__What to work on__. Using the records below, find every line that includes "html" and copy it.

__Listed records__.

___

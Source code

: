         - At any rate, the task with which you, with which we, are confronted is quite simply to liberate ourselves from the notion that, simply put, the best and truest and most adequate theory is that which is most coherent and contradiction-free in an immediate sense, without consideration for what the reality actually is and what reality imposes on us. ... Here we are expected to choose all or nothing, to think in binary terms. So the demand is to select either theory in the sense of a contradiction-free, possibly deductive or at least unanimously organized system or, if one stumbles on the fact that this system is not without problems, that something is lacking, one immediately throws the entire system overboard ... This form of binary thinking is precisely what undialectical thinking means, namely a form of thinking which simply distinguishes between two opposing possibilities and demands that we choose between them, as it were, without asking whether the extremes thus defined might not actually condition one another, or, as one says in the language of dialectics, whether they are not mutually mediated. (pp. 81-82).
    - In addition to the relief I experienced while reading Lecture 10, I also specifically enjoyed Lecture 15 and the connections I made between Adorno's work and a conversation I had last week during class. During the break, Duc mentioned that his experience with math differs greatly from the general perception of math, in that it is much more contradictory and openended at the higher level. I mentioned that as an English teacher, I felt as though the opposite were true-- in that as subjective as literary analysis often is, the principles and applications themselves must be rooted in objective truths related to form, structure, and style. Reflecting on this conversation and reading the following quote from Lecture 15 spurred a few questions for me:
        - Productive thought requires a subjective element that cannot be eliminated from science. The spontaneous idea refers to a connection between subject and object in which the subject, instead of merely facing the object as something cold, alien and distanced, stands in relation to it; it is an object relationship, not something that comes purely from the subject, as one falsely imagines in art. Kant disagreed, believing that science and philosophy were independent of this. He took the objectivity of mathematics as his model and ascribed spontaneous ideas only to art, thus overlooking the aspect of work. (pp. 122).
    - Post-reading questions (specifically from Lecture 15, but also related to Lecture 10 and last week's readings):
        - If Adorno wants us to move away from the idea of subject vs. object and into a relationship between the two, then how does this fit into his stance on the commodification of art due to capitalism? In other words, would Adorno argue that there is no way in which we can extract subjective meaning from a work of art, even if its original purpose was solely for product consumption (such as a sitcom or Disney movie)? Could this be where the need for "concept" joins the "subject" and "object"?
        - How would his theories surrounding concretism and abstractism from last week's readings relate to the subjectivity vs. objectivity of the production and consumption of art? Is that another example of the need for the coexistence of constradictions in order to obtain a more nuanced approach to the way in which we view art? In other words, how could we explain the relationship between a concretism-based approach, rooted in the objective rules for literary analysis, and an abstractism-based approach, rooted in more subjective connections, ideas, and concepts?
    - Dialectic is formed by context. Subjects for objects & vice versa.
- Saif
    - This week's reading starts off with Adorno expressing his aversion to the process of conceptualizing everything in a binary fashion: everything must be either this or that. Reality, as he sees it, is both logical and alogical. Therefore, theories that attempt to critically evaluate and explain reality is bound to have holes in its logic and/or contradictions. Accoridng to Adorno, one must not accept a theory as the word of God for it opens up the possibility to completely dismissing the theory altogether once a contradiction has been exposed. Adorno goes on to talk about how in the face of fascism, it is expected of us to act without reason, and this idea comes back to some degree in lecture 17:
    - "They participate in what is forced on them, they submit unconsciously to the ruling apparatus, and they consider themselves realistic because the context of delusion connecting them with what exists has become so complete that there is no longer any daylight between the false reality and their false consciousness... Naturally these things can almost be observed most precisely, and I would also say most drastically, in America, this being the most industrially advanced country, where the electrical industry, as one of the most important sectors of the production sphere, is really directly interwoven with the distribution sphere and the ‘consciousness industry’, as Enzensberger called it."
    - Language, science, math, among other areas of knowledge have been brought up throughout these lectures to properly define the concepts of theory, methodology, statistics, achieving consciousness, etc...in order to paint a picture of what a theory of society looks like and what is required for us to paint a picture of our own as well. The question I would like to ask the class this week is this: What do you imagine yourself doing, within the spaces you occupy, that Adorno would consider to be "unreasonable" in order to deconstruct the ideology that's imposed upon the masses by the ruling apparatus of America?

___

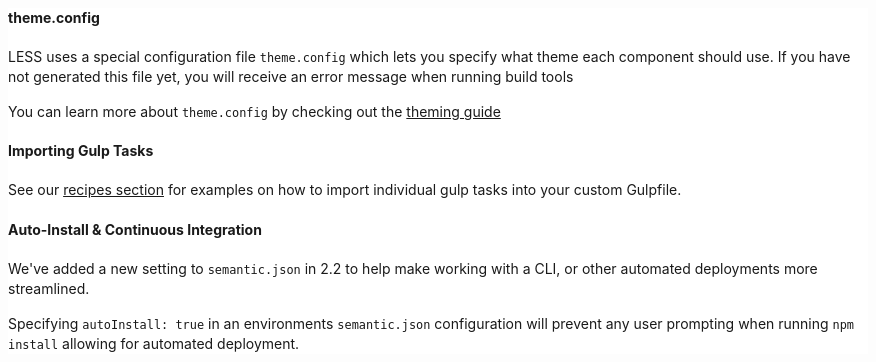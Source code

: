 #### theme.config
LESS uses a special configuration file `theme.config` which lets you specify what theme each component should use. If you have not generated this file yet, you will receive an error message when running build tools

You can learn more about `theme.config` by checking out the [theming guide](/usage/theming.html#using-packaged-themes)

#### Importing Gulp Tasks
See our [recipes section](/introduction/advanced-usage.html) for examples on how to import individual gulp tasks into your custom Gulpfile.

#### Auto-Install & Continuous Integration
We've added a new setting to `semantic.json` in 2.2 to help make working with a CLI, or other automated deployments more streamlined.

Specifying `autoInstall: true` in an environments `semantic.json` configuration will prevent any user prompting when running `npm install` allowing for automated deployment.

___

__Result__.
You can learn more about `theme.config` by checking out the [theming guide](/usage/theming.html#using-packaged-themes)
See our [recipes section](/introduction/advanced-usage.html) for examples on how to import individual gulp tasks into your custom Gulpfile.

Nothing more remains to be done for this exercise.